Der baden-württembergische Ministerpräsident Winfried Kretschmann (Grüne) weiß spätestens seit vergangenen Freitag, mit welchem heftigen Gegenwind GrünenP+olitiker zu rechnen haben, die in der Asylpolitik allzu pragmatisch denken. Kretschmann hatte im Bundesrat einer Asylrechtsreform zugestimmt, wonach die Westbalkanstaaten als „sichere Herkunftsstaaten“ gelten. Der Ministerpräsident hatte mit den Stimmen seines Bundeslandes für die erforderliche Mehrheit von 35 Stimmen gesorgt.

Damit zog er den Unmut vieler seiner Parteifreunde auf sich, denn diese beharren darauf, daß die betreffenden Länder gerade wegen der Diskriminierung der dort lebenden Roma nicht als sicher gelten könnten. Kretschmann verteidigt sich mit dem Hinweis auf „substantielle Verbesserungen“ gegen innerparteiliche Kritik. Denn gleichzeitig soll die Residenzpflicht nach drei Monaten Aufenthalt entfallen, so daß sich die Asylbewerber dann nicht mehr in dem Bundesland aufhalten müssen, dem sie zugeteilt wurden. Die Asylbewerber sollen künftig zudem Geld statt Sachleistungen erhalten. Außerdem können Asylsuchende künftig schon nach drei anstatt nach neun Monaten in Deutschland eine Arbeit annehmen. Die Vorrangprüfung, wonach ein Asylsuchender den Arbeitsplatz nur dann bekommt, wenn kein Inländer ihn annimmt, soll nach 15 Monaten entfallen.

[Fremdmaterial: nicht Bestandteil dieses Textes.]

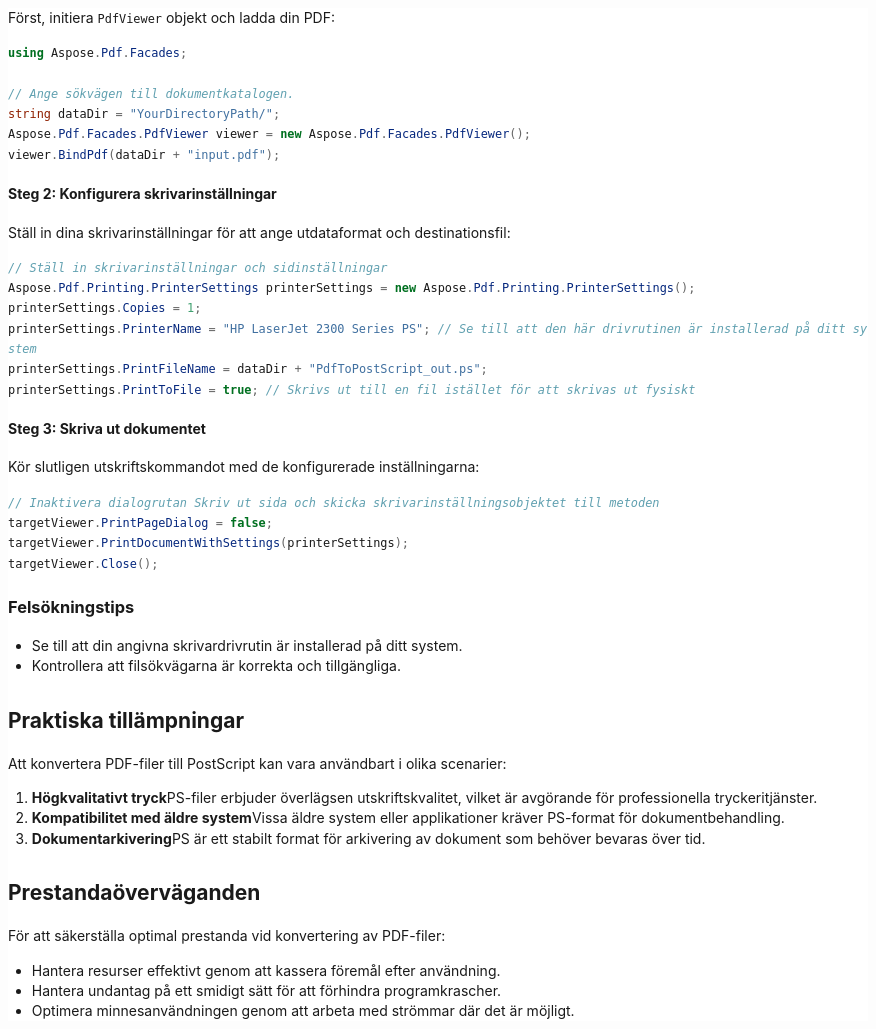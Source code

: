 Först, initiera `PdfViewer` objekt och ladda din PDF:

```csharp
using Aspose.Pdf.Facades;

// Ange sökvägen till dokumentkatalogen.
string dataDir = "YourDirectoryPath/";
Aspose.Pdf.Facades.PdfViewer viewer = new Aspose.Pdf.Facades.PdfViewer();
viewer.BindPdf(dataDir + "input.pdf");
```

#### Steg 2: Konfigurera skrivarinställningar

Ställ in dina skrivarinställningar för att ange utdataformat och destinationsfil:

```csharp
// Ställ in skrivarinställningar och sidinställningar
Aspose.Pdf.Printing.PrinterSettings printerSettings = new Aspose.Pdf.Printing.PrinterSettings();
printerSettings.Copies = 1;
printerSettings.PrinterName = "HP LaserJet 2300 Series PS"; // Se till att den här drivrutinen är installerad på ditt system
printerSettings.PrintFileName = dataDir + "PdfToPostScript_out.ps";
printerSettings.PrintToFile = true; // Skrivs ut till en fil istället för att skrivas ut fysiskt
```

#### Steg 3: Skriva ut dokumentet

Kör slutligen utskriftskommandot med de konfigurerade inställningarna:

```csharp
// Inaktivera dialogrutan Skriv ut sida och skicka skrivarinställningsobjektet till metoden
targetViewer.PrintPageDialog = false;
targetViewer.PrintDocumentWithSettings(printerSettings);
targetViewer.Close();
```

### Felsökningstips

- Se till att din angivna skrivardrivrutin är installerad på ditt system.
- Kontrollera att filsökvägarna är korrekta och tillgängliga.

## Praktiska tillämpningar

Att konvertera PDF-filer till PostScript kan vara användbart i olika scenarier:
1. **Högkvalitativt tryck**PS-filer erbjuder överlägsen utskriftskvalitet, vilket är avgörande för professionella tryckeritjänster.
2. **Kompatibilitet med äldre system**Vissa äldre system eller applikationer kräver PS-format för dokumentbehandling.
3. **Dokumentarkivering**PS är ett stabilt format för arkivering av dokument som behöver bevaras över tid.

## Prestandaöverväganden

För att säkerställa optimal prestanda vid konvertering av PDF-filer:
- Hantera resurser effektivt genom att kassera föremål efter användning.
- Hantera undantag på ett smidigt sätt för att förhindra programkrascher.
- Optimera minnesanvändningen genom att arbeta med strömmar där det är möjligt.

Vielen Grünen reichen diese Zugeständnisse jedoch nicht. Der innenpolitische Sprecher der Grünen-Bundestagsfraktion, Volker Beck, warf Kretschmann vor, „das Menschenrecht auf Asyl für einen Appel und ein Ei verdealt“ zu haben. Auf Becks Facebook-Seite kocht die grüne Parteiseele noch heftiger: „Danke an kretsche, mir soll von den Grün-Faschisten nie wieder jemand was über Menschenrechte erzählen!!“ schreibt ein Kommentator. „Die Grünen haben jede Glaubwürdigkeit verspielt und die Flüchtlinge im Stich gelassen“, findet ein anderer. Ein Kritiker fordert gar den Parteiausschluß von Kretschmann, weil dieser mit seiner Asylpolitik angeblich gegen Grundsätze der Partei verstoßen habe. Der nordrhein-westfälische Landesverband der Grünen Jugend zeigte sich „entsetzt über Kretschmanns Abwendung vom Grundrecht auf Asyl“. Kretschmann biete „Nährboden für rassistische Hetze gegen eine ohnehin schon diskriminierte Gruppe“, erklärte ihre Sprecherin Lisa-Marie Friede.

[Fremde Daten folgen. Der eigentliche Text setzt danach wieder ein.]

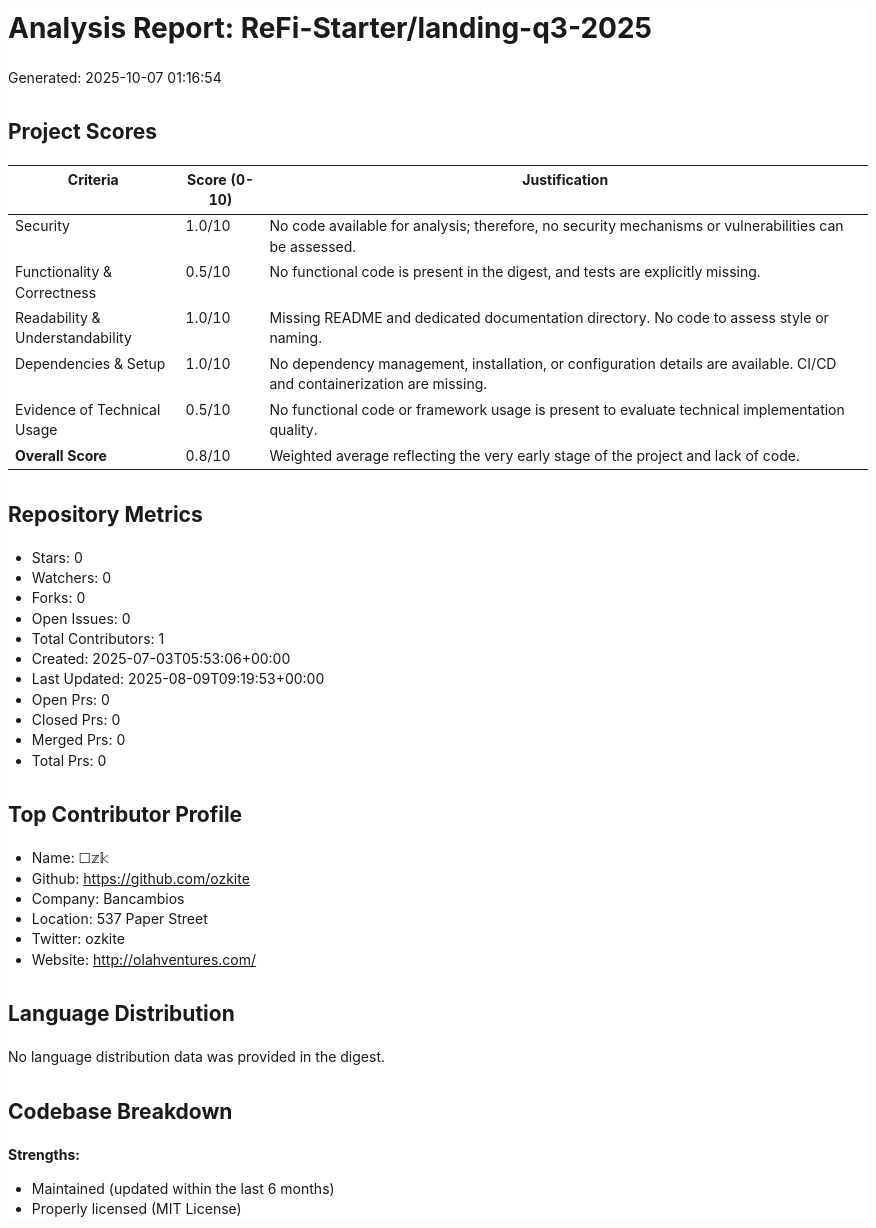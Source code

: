 # Analysis Report: ReFi-Starter/landing-q3-2025

Generated: 2025-10-07 01:16:54

## Project Scores

| Criteria | Score (0-10) | Justification |
|----------|--------------|---------------|
| Security | 1.0/10 | No code available for analysis; therefore, no security mechanisms or vulnerabilities can be assessed. |
| Functionality & Correctness | 0.5/10 | No functional code is present in the digest, and tests are explicitly missing. |
| Readability & Understandability | 1.0/10 | Missing README and dedicated documentation directory. No code to assess style or naming. |
| Dependencies & Setup | 1.0/10 | No dependency management, installation, or configuration details are available. CI/CD and containerization are missing. |
| Evidence of Technical Usage | 0.5/10 | No functional code or framework usage is present to evaluate technical implementation quality. |
| **Overall Score** | 0.8/10 | Weighted average reflecting the very early stage of the project and lack of code. |

## Repository Metrics
- Stars: 0
- Watchers: 0
- Forks: 0
- Open Issues: 0
- Total Contributors: 1
- Created: 2025-07-03T05:53:06+00:00
- Last Updated: 2025-08-09T09:19:53+00:00
- Open Prs: 0
- Closed Prs: 0
- Merged Prs: 0
- Total Prs: 0

## Top Contributor Profile
- Name: ☐𝕫𝕜
- Github: https://github.com/ozkite
- Company: Bancambios
- Location: 537 Paper Street
- Twitter: ozkite
- Website: http://olahventures.com/

## Language Distribution
No language distribution data was provided in the digest.

## Codebase Breakdown
**Strengths:**
- Maintained (updated within the last 6 months)
- Properly licensed (MIT License)
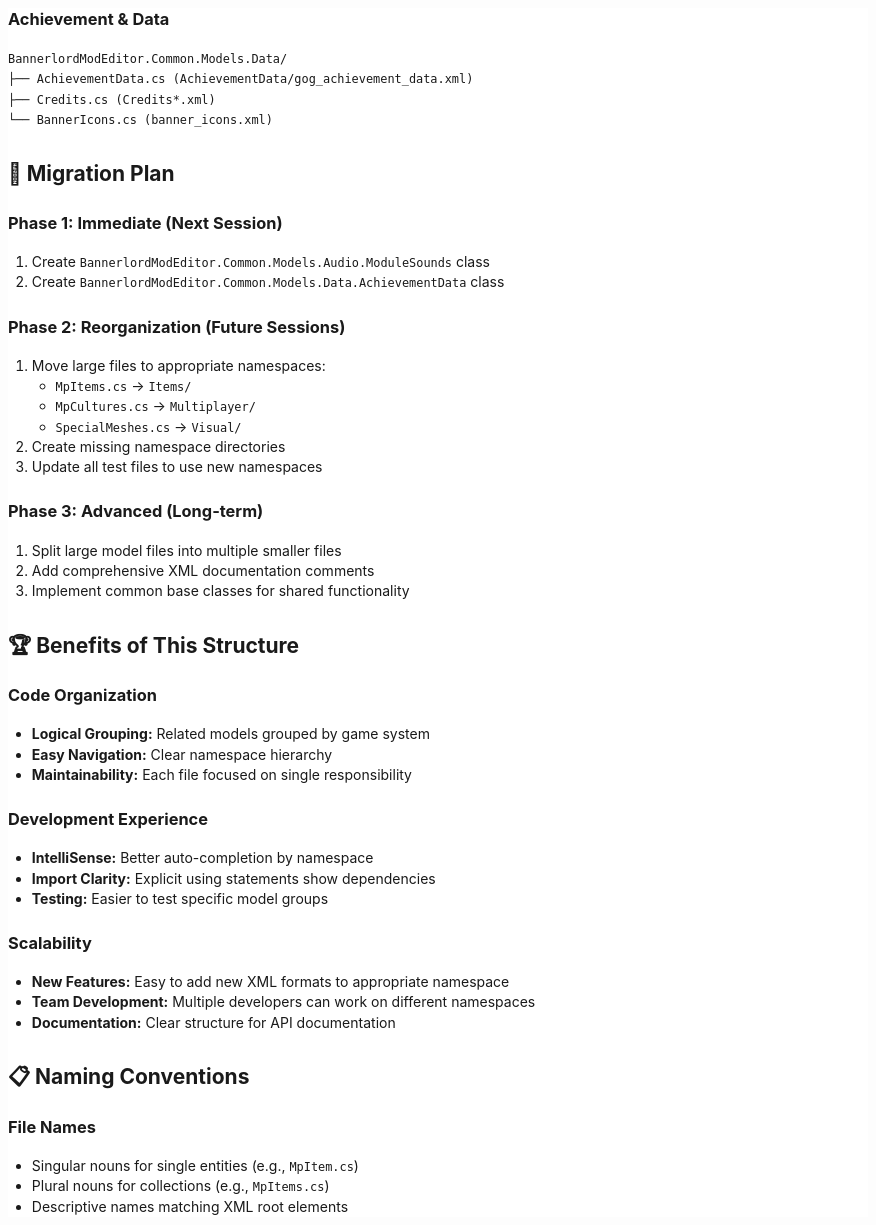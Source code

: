 ### Achievement & Data
```
BannerlordModEditor.Common.Models.Data/
├── AchievementData.cs (AchievementData/gog_achievement_data.xml)
├── Credits.cs (Credits*.xml)
└── BannerIcons.cs (banner_icons.xml)
```

## 🔄 Migration Plan

### Phase 1: Immediate (Next Session)
1. Create `BannerlordModEditor.Common.Models.Audio.ModuleSounds` class
2. Create `BannerlordModEditor.Common.Models.Data.AchievementData` class

### Phase 2: Reorganization (Future Sessions)
1. Move large files to appropriate namespaces:
   - `MpItems.cs` → `Items/`
   - `MpCultures.cs` → `Multiplayer/`
   - `SpecialMeshes.cs` → `Visual/`
2. Create missing namespace directories
3. Update all test files to use new namespaces

### Phase 3: Advanced (Long-term)
1. Split large model files into multiple smaller files
2. Add comprehensive XML documentation comments
3. Implement common base classes for shared functionality

## 🏆 Benefits of This Structure

### Code Organization
- **Logical Grouping:** Related models grouped by game system
- **Easy Navigation:** Clear namespace hierarchy
- **Maintainability:** Each file focused on single responsibility

### Development Experience
- **IntelliSense:** Better auto-completion by namespace
- **Import Clarity:** Explicit using statements show dependencies
- **Testing:** Easier to test specific model groups

### Scalability
- **New Features:** Easy to add new XML formats to appropriate namespace
- **Team Development:** Multiple developers can work on different namespaces
- **Documentation:** Clear structure for API documentation

## 📋 Naming Conventions

### File Names
- Singular nouns for single entities (e.g., `MpItem.cs`)
- Plural nouns for collections (e.g., `MpItems.cs`)
- Descriptive names matching XML root elements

Der Zorn, der sich gegen Kretschmann richtet, hat eine Vorgeschichte. Schon vor zwei Jahren bezeichnete es die Lobby-Organisation Pro Asyl als „Stimmungsmache“ und „absurd“, daß der damalige Bundesinnenminister Hans-Peter Friedrich (CSU) die Zahlungen an Asylbewerber vom Balkan kürzen wollte. Es würde „der Eindruck vermittelt“, als ginge es um eine „riesige Bedrohung“, ließ sich der Pro-Asyl-Geschäftsführer vernehmen. Doch zwei Jahre später hat sich die Lage in vielen Städten und Kommunen dramatisch zugespitzt.

Städtetag ruft um Hilfe

Vor der Abstimmung im Bundesrat sprach der Präsident des Deutschen Städtetages, der Nürnberger Oberbürgermeister Ulrich Maly (SPD), von „dramatisch gestiegenen Asylbewerberzahlen“, die die Städte „vor erhebliche praktische Probleme“ stellten. Allein in den ersten sieben Monaten des Jahres beantragten fast 100.000 Personen in Deutschland Asyl, was einer Steigerung von 60 Prozent gegenüber dem Vorjahr entspricht. Und: Seit dem Wegfall der Visumspflicht seien auch die Asylbegehren aus den Westbalkanländern „sprunghaft gestiegen“; als Flüchtlinge anerkannt würden davon allerdings nur 0,3 Prozent. Wegen der Asylbegehren aus dem Westbalkan verringerten sich bei Bund, Ländern und Kommunen die Kapazitäten „für viele tatsächlich schutzbedürftige Asylsuchende“.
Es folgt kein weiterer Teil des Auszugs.